Publishing anything is expensive! In all seriousness, I think I’m always surprised when I’m able to have a conversation with someone and each of us can communicate a vision or aspiration for something that doesn’t yet exist. And that other people are willing to take that leap of faith on an idea that we don’t yet know is going to work, but we’re going to dive in anyway. Colloquy in its current form wouldn’t exist without the talents of Andy Dorchester, Jaime Marquez, and Jennifer Trovato—these individuals were incredibly generous with their time and talents.

The editorial board is a group of very thoughtful and hardworking people. They took a leap of faith with me. Which is something that you need in order to keep learning—the antidote for cynicism.

How does Colloquy help the GI community?

I think the answer already given is that it can (and this was already true of the journal before the Fall 2018 issue) help establish and sustain a sense of community. The GI is a different kind of community than the undergraduate program. People are coming from very different walks of life, age ranges, and backgrounds.

The other part I am particularly interested in is furthering the intellectual work happening in the GI, showcasing just how good the work of GI students is, and setting a standard for people to aspire to. I wanted Colloquy to participate in that to some extent. This is contingent on whether the best student writing is submitted to the journal, and whether students want to read the journal with the same seriousness with which submissions were put forth.

What have you learned about the GI community and the college since you started on this project?

I learned something I should have known all along, which is that there is an incredible diversity of students here. There is something that unites us and brings us together, but I don’t think I really understood that. There are lots of students I end up not running into, and I presumed I knew who all the GIs were.

Besides not knowing who they are—it’s hard to express this without sounding overwhelmingly cliché—students come from an incredibly diverse set of backgrounds. Which I think makes doing something like Colloquy very exciting, because people will have insights—because of their very different experiences—that you would never have thought of yourself.

If you have bought into the approach at St. John’s, and you’re reading these texts together, it’s amazing the kinds of connections you can make with other people. But I did not fully respect how eclectic the GI community was.

If you could go back to before you first started working on Colloquy, what’s one piece of advice you'd give your past self?

My concrete answer: don’t set your submission deadline two weeks before you publish. That would have saved a lot of pain and late nights.

But in all seriousness, I always think the answer to this question is obvious: I couldn’t and shouldn’t go back and tell my past self what I now know, because being involved in Colloquy was a massive educational experience. I had to make a lot of mistakes as a part of that process. And I don’t think you can get the latter—the education—without the former, the mistakes.

What’s next for Colloquy?

I am looking for a successor, but it’s a voluntary position with no compensation. Every semester we put out a robust call for people to be involved in any capacity with Colloquy.

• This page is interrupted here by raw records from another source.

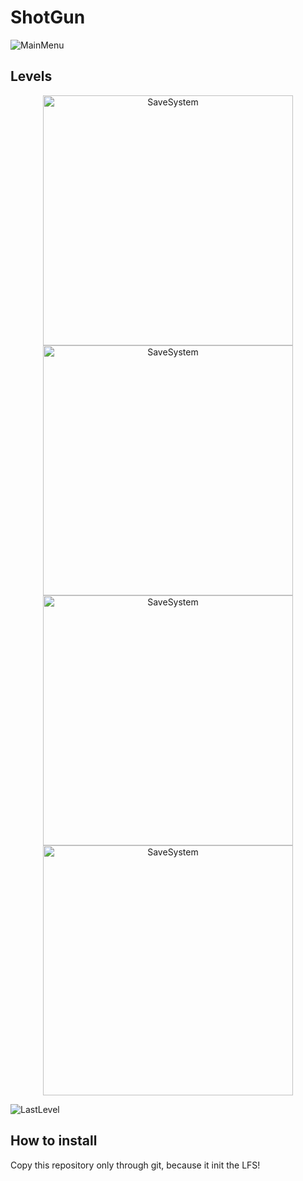 # ShotGun
![MainMenu](Screenshots/MainMenu.jpg)

## Levels
<div align="center">
  <div>
    <img src="Screenshots/Level1.jpg" alt="SaveSystem" width="400">
    <img src="Screenshots/Level2.jpg" alt="SaveSystem" width="400">
  </div>
  <div>
    <img src="Screenshots/Level3.jpg" alt="SaveSystem" width="400">
    <img src="Screenshots/Level4.jpg" alt="SaveSystem" width="400">
  </div>
</div>

![LastLevel](Screenshots/Level5.jpg)

## How to install
Copy this repository only through git, because it init the LFS!

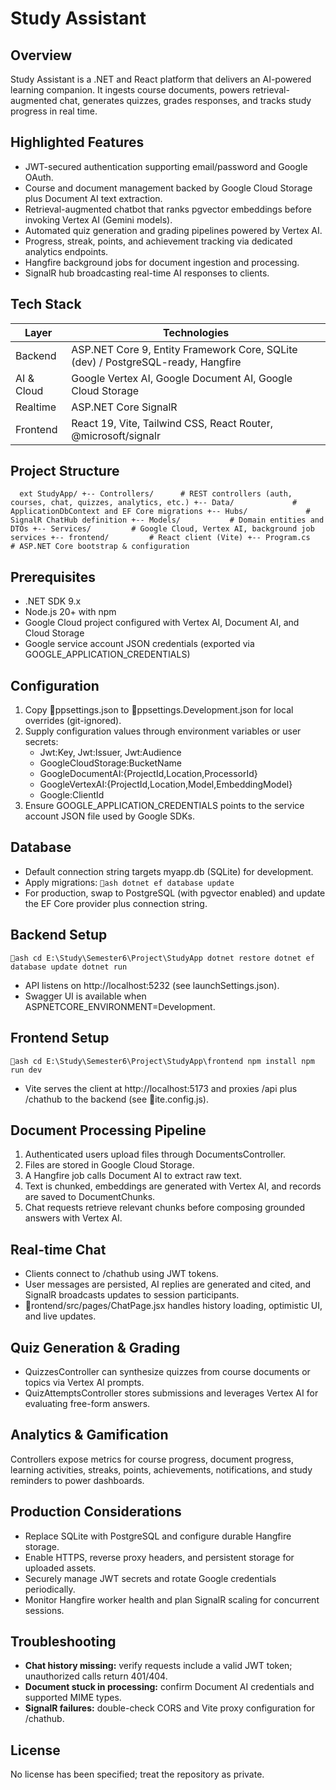 # Study Assistant

## Overview
Study Assistant is a .NET and React platform that delivers an AI-powered learning companion. It ingests course documents, powers retrieval-augmented chat, generates quizzes, grades responses, and tracks study progress in real time.

## Highlighted Features
- JWT-secured authentication supporting email/password and Google OAuth.
- Course and document management backed by Google Cloud Storage plus Document AI text extraction.
- Retrieval-augmented chatbot that ranks pgvector embeddings before invoking Vertex AI (Gemini models).
- Automated quiz generation and grading pipelines powered by Vertex AI.
- Progress, streak, points, and achievement tracking via dedicated analytics endpoints.
- Hangfire background jobs for document ingestion and processing.
- SignalR hub broadcasting real-time AI responses to clients.

## Tech Stack
| Layer      | Technologies                                                                 |
| ---------- | ----------------------------------------------------------------------------- |
| Backend    | ASP.NET Core 9, Entity Framework Core, SQLite (dev) / PostgreSQL-ready, Hangfire |
| AI & Cloud | Google Vertex AI, Google Document AI, Google Cloud Storage                    |
| Realtime   | ASP.NET Core SignalR                                                          |
| Frontend   | React 19, Vite, Tailwind CSS, React Router, @microsoft/signalr               |

## Project Structure
`	ext
StudyApp/
+-- Controllers/      # REST controllers (auth, courses, chat, quizzes, analytics, etc.)
+-- Data/             # ApplicationDbContext and EF Core migrations
+-- Hubs/             # SignalR ChatHub definition
+-- Models/           # Domain entities and DTOs
+-- Services/         # Google Cloud, Vertex AI, background job services
+-- frontend/         # React client (Vite)
+-- Program.cs        # ASP.NET Core bootstrap & configuration
`

## Prerequisites
- .NET SDK 9.x
- Node.js 20+ with npm
- Google Cloud project configured with Vertex AI, Document AI, and Cloud Storage
- Google service account JSON credentials (exported via GOOGLE_APPLICATION_CREDENTIALS)

## Configuration
1. Copy ppsettings.json to ppsettings.Development.json for local overrides (git-ignored).
2. Supply configuration values through environment variables or user secrets:
   - Jwt:Key, Jwt:Issuer, Jwt:Audience
   - GoogleCloudStorage:BucketName
   - GoogleDocumentAI:{ProjectId,Location,ProcessorId}
   - GoogleVertexAI:{ProjectId,Location,Model,EmbeddingModel}
   - Google:ClientId
3. Ensure GOOGLE_APPLICATION_CREDENTIALS points to the service account JSON file used by Google SDKs.

## Database
- Default connection string targets myapp.db (SQLite) for development.
- Apply migrations:
  `ash
  dotnet ef database update
  `
- For production, swap to PostgreSQL (with pgvector enabled) and update the EF Core provider plus connection string.

## Backend Setup
`ash
cd E:\Study\Semester6\Project\StudyApp
dotnet restore
dotnet ef database update
dotnet run
`
- API listens on http://localhost:5232 (see launchSettings.json).
- Swagger UI is available when ASPNETCORE_ENVIRONMENT=Development.

## Frontend Setup
`ash
cd E:\Study\Semester6\Project\StudyApp\frontend
npm install
npm run dev
`
- Vite serves the client at http://localhost:5173 and proxies /api plus /chathub to the backend (see ite.config.js).

## Document Processing Pipeline
1. Authenticated users upload files through DocumentsController.
2. Files are stored in Google Cloud Storage.
3. A Hangfire job calls Document AI to extract raw text.
4. Text is chunked, embeddings are generated with Vertex AI, and records are saved to DocumentChunks.
5. Chat requests retrieve relevant chunks before composing grounded answers with Vertex AI.

## Real-time Chat
- Clients connect to /chathub using JWT tokens.
- User messages are persisted, AI replies are generated and cited, and SignalR broadcasts updates to session participants.
- rontend/src/pages/ChatPage.jsx handles history loading, optimistic UI, and live updates.

## Quiz Generation & Grading
- QuizzesController can synthesize quizzes from course documents or topics via Vertex AI prompts.
- QuizAttemptsController stores submissions and leverages Vertex AI for evaluating free-form answers.

## Analytics & Gamification
Controllers expose metrics for course progress, document progress, learning activities, streaks, points, achievements, notifications, and study reminders to power dashboards.

## Production Considerations
- Replace SQLite with PostgreSQL and configure durable Hangfire storage.
- Enable HTTPS, reverse proxy headers, and persistent storage for uploaded assets.
- Securely manage JWT secrets and rotate Google credentials periodically.
- Monitor Hangfire worker health and plan SignalR scaling for concurrent sessions.

## Troubleshooting
- **Chat history missing:** verify requests include a valid JWT token; unauthorized calls return 401/404.
- **Document stuck in processing:** confirm Document AI credentials and supported MIME types.
- **SignalR failures:** double-check CORS and Vite proxy configuration for /chathub.

## License
No license has been specified; treat the repository as private.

I’m hoping we can get new people involved, but it’s often difficult with the GI because most students are only there for two years.

Right now, we’re in a precarious situation where at least four of the five current editors are in or nearing their last semester, so the future depends on who decides to get involved—the new blood that will be involved. One of our initiatives this semester has been to try and set up protocols, templates, and methods for running Colloquy so the handoff can be smoother.